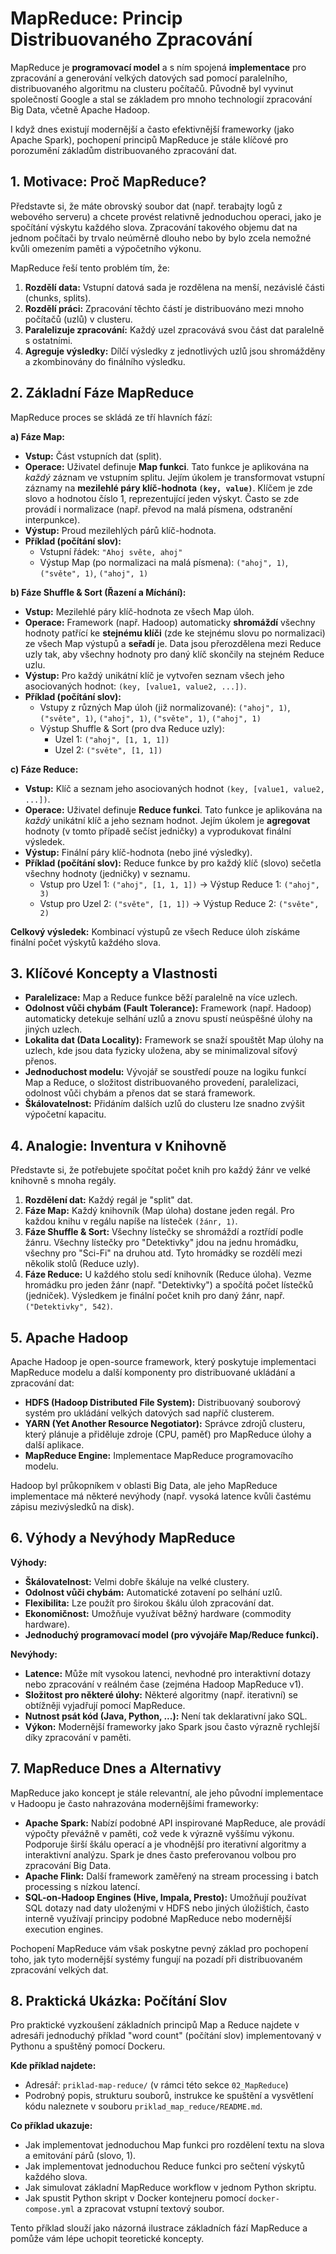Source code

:# MapReduce: Princip Distribuovaného Zpracování

MapReduce je **programovací model** a s ním spojená **implementace** pro zpracování a generování velkých datových sad pomocí paralelního, distribuovaného algoritmu na clusteru počítačů. Původně byl vyvinut společností Google a stal se základem pro mnoho technologií zpracování Big Data, včetně Apache Hadoop.

I když dnes existují modernější a často efektivnější frameworky (jako Apache Spark), pochopení principů MapReduce je stále klíčové pro porozumění základům distribuovaného zpracování dat.

## 1. Motivace: Proč MapReduce?

Představte si, že máte obrovský soubor dat (např. terabajty logů z webového serveru) a chcete provést relativně jednoduchou operaci, jako je spočítání výskytu každého slova. Zpracování takového objemu dat na jednom počítači by trvalo neúměrně dlouho nebo by bylo zcela nemožné kvůli omezením paměti a výpočetního výkonu.

MapReduce řeší tento problém tím, že:

1.  **Rozdělí data:** Vstupní datová sada je rozdělena na menší, nezávislé části (chunks, splits).
2.  **Rozdělí práci:** Zpracování těchto částí je distribuováno mezi mnoho počítačů (uzlů) v clusteru.
3.  **Paralelizuje zpracování:** Každý uzel zpracovává svou část dat paralelně s ostatními.
4.  **Agreguje výsledky:** Dílčí výsledky z jednotlivých uzlů jsou shromážděny a zkombinovány do finálního výsledku.

## 2. Základní Fáze MapReduce

MapReduce proces se skládá ze tří hlavních fází:

**a) Fáze Map:**

* **Vstup:** Část vstupních dat (split).
* **Operace:** Uživatel definuje **Map funkci**. Tato funkce je aplikována na *každý* záznam ve vstupním splitu. Jejím úkolem je transformovat vstupní záznamy na **mezilehlé páry klíč-hodnota `(key, value)`**. Klíčem je zde slovo a hodnotou číslo 1, reprezentující jeden výskyt. Často se zde provádí i normalizace (např. převod na malá písmena, odstranění interpunkce).
* **Výstup:** Proud mezilehlých párů klíč-hodnota.
* **Příklad (počítání slov):**
    * Vstupní řádek: `"Ahoj světe, ahoj"`
    * Výstup Map (po normalizaci na malá písmena): `("ahoj", 1)`, `("světe", 1)`, `("ahoj", 1)`

**b) Fáze Shuffle & Sort (Řazení a Míchání):**

* **Vstup:** Mezilehlé páry klíč-hodnota ze všech Map úloh.
* **Operace:** Framework (např. Hadoop) automaticky **shromáždí** všechny hodnoty patřící ke **stejnému klíči** (zde ke stejnému slovu po normalizaci) ze všech Map výstupů a **seřadí** je. Data jsou přerozdělena mezi Reduce uzly tak, aby všechny hodnoty pro daný klíč skončily na stejném Reduce uzlu.
* **Výstup:** Pro každý unikátní klíč je vytvořen seznam všech jeho asociovaných hodnot: `(key, [value1, value2, ...])`.
* **Příklad (počítání slov):**
    * Vstupy z různých Map úloh (již normalizované): `("ahoj", 1)`, `("světe", 1)`, `("ahoj", 1)`, `("světe", 1)`, `("ahoj", 1)`
    * Výstup Shuffle & Sort (pro dva Reduce uzly):
        * Uzel 1: `("ahoj", [1, 1, 1])`
        * Uzel 2: `("světe", [1, 1])`

**c) Fáze Reduce:**

* **Vstup:** Klíč a seznam jeho asociovaných hodnot `(key, [value1, value2, ...])`.
* **Operace:** Uživatel definuje **Reduce funkci**. Tato funkce je aplikována na *každý* unikátní klíč a jeho seznam hodnot. Jejím úkolem je **agregovat** hodnoty (v tomto případě sečíst jedničky) a vyprodukovat finální výsledek.
* **Výstup:** Finální páry klíč-hodnota (nebo jiné výsledky).
* **Příklad (počítání slov):** Reduce funkce by pro každý klíč (slovo) sečetla všechny hodnoty (jedničky) v seznamu.
    * Vstup pro Uzel 1: `("ahoj", [1, 1, 1])` -> Výstup Reduce 1: `("ahoj", 3)`
    * Vstup pro Uzel 2: `("světe", [1, 1])` -> Výstup Reduce 2: `("světe", 2)`

**Celkový výsledek:** Kombinací výstupů ze všech Reduce úloh získáme finální počet výskytů každého slova.

## 3. Klíčové Koncepty a Vlastnosti

* **Paralelizace:** Map a Reduce funkce běží paralelně na více uzlech.
* **Odolnost vůči chybám (Fault Tolerance):** Framework (např. Hadoop) automaticky detekuje selhání uzlů a znovu spustí neúspěšné úlohy na jiných uzlech.
* **Lokalita dat (Data Locality):** Framework se snaží spouštět Map úlohy na uzlech, kde jsou data fyzicky uložena, aby se minimalizoval síťový přenos.
* **Jednoduchost modelu:** Vývojář se soustředí pouze na logiku funkcí Map a Reduce, o složitost distribuovaného provedení, paralelizaci, odolnost vůči chybám a přenos dat se stará framework.
* **Škálovatelnost:** Přidáním dalších uzlů do clusteru lze snadno zvýšit výpočetní kapacitu.

## 4. Analogie: Inventura v Knihovně

Představte si, že potřebujete spočítat počet knih pro každý žánr ve velké knihovně s mnoha regály.

1.  **Rozdělení dat:** Každý regál je "split" dat.
2.  **Fáze Map:** Každý knihovník (Map úloha) dostane jeden regál. Pro každou knihu v regálu napíše na lísteček `(žánr, 1)`.
3.  **Fáze Shuffle & Sort:** Všechny lístečky se shromáždí a roztřídí podle žánru. Všechny lístečky pro "Detektivky" jdou na jednu hromádku, všechny pro "Sci-Fi" na druhou atd. Tyto hromádky se rozdělí mezi několik stolů (Reduce uzly).
4.  **Fáze Reduce:** U každého stolu sedí knihovník (Reduce úloha). Vezme hromádku pro jeden žánr (např. "Detektivky") a spočítá počet lístečků (jedniček). Výsledkem je finální počet knih pro daný žánr, např. `("Detektivky", 542)`.

## 5. Apache Hadoop

Apache Hadoop je open-source framework, který poskytuje implementaci MapReduce modelu a další komponenty pro distribuované ukládání a zpracování dat:

* **HDFS (Hadoop Distributed File System):** Distribuovaný souborový systém pro ukládání velkých datových sad napříč clusterem.
* **YARN (Yet Another Resource Negotiator):** Správce zdrojů clusteru, který plánuje a přiděluje zdroje (CPU, paměť) pro MapReduce úlohy a další aplikace.
* **MapReduce Engine:** Implementace MapReduce programovacího modelu.

Hadoop byl průkopníkem v oblasti Big Data, ale jeho MapReduce implementace má některé nevýhody (např. vysoká latence kvůli častému zápisu mezivýsledků na disk).

## 6. Výhody a Nevýhody MapReduce

**Výhody:**

* **Škálovatelnost:** Velmi dobře škáluje na velké clustery.
* **Odolnost vůči chybám:** Automatické zotavení po selhání uzlů.
* **Flexibilita:** Lze použít pro širokou škálu úloh zpracování dat.
* **Ekonomičnost:** Umožňuje využívat běžný hardware (commodity hardware).
* **Jednoduchý programovací model (pro vývojáře Map/Reduce funkcí).**

**Nevýhody:**

* **Latence:** Může mít vysokou latenci, nevhodné pro interaktivní dotazy nebo zpracování v reálném čase (zejména Hadoop MapReduce v1).
* **Složitost pro některé úlohy:** Některé algoritmy (např. iterativní) se obtížněji vyjadřují pomocí MapReduce.
* **Nutnost psát kód (Java, Python, ...):** Není tak deklarativní jako SQL.
* **Výkon:** Modernější frameworky jako Spark jsou často výrazně rychlejší díky zpracování v paměti.

## 7. MapReduce Dnes a Alternativy

MapReduce jako koncept je stále relevantní, ale jeho původní implementace v Hadoopu je často nahrazována modernějšími frameworky:

* **Apache Spark:** Nabízí podobné API inspirované MapReduce, ale provádí výpočty převážně v paměti, což vede k výrazně vyššímu výkonu. Podporuje širší škálu operací a je vhodnější pro iterativní algoritmy a interaktivní analýzu. Spark je dnes často preferovanou volbou pro zpracování Big Data.
* **Apache Flink:** Další framework zaměřený na stream processing i batch processing s nízkou latencí.
* **SQL-on-Hadoop Engines (Hive, Impala, Presto):** Umožňují používat SQL dotazy nad daty uloženými v HDFS nebo jiných úložištích, často interně využívají principy podobné MapReduce nebo modernější execution engines.

Pochopení MapReduce vám však poskytne pevný základ pro pochopení toho, jak tyto modernější systémy fungují na pozadí při distribuovaném zpracování velkých dat.

## 8. Praktická Ukázka: Počítání Slov

Pro praktické vyzkoušení základních principů Map a Reduce najdete v adresáři jednoduchý příklad "word count" (počítání slov) implementovaný v Pythonu a spuštěný pomocí Dockeru.

**Kde příklad najdete:**

* Adresář: `priklad-map-reduce/` (v rámci této sekce `02_MapReduce`)
* Podrobný popis, strukturu souborů, instrukce ke spuštění a vysvětlení kódu naleznete v souboru `priklad_map_reduce/README.md`.

**Co příklad ukazuje:**

* Jak implementovat jednoduchou Map funkci pro rozdělení textu na slova a emitování párů (slovo, 1).
* Jak implementovat jednoduchou Reduce funkci pro sečtení výskytů každého slova.
* Jak simulovat základní MapReduce workflow v jednom Python skriptu.
* Jak spustit Python skript v Docker kontejneru pomocí `docker-compose.yml` a zpracovat vstupní textový soubor.

Tento příklad slouží jako názorná ilustrace základních fází MapReduce a pomůže vám lépe uchopit teoretické koncepty.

--*--

→ Your task
Look above for the line with "Klíč a seznam" and the line with "## 3. Klíčové Koncepty a Vlastnosti". Retype those two lines and every line between them exactly, adding nothing.

→ Response to the exercise
* **Vstup:** Klíč a seznam jeho asociovaných hodnot `(key, [value1, value2, ...])`.
* **Operace:** Uživatel definuje **Reduce funkci**. Tato funkce je aplikována na *každý* unikátní klíč a jeho seznam hodnot. Jejím úkolem je **agregovat** hodnoty (v tomto případě sečíst jedničky) a vyprodukovat finální výsledek.
* **Výstup:** Finální páry klíč-hodnota (nebo jiné výsledky).
* **Příklad (počítání slov):** Reduce funkce by pro každý klíč (slovo) sečetla všechny hodnoty (jedničky) v seznamu.
    * Vstup pro Uzel 1: `("ahoj", [1, 1, 1])` -> Výstup Reduce 1: `("ahoj", 3)`
    * Vstup pro Uzel 2: `("světe", [1, 1])` -> Výstup Reduce 2: `("světe", 2)`

**Celkový výsledek:** Kombinací výstupů ze všech Reduce úloh získáme finální počet výskytů každého slova.

## 3. Klíčové Koncepty a Vlastnosti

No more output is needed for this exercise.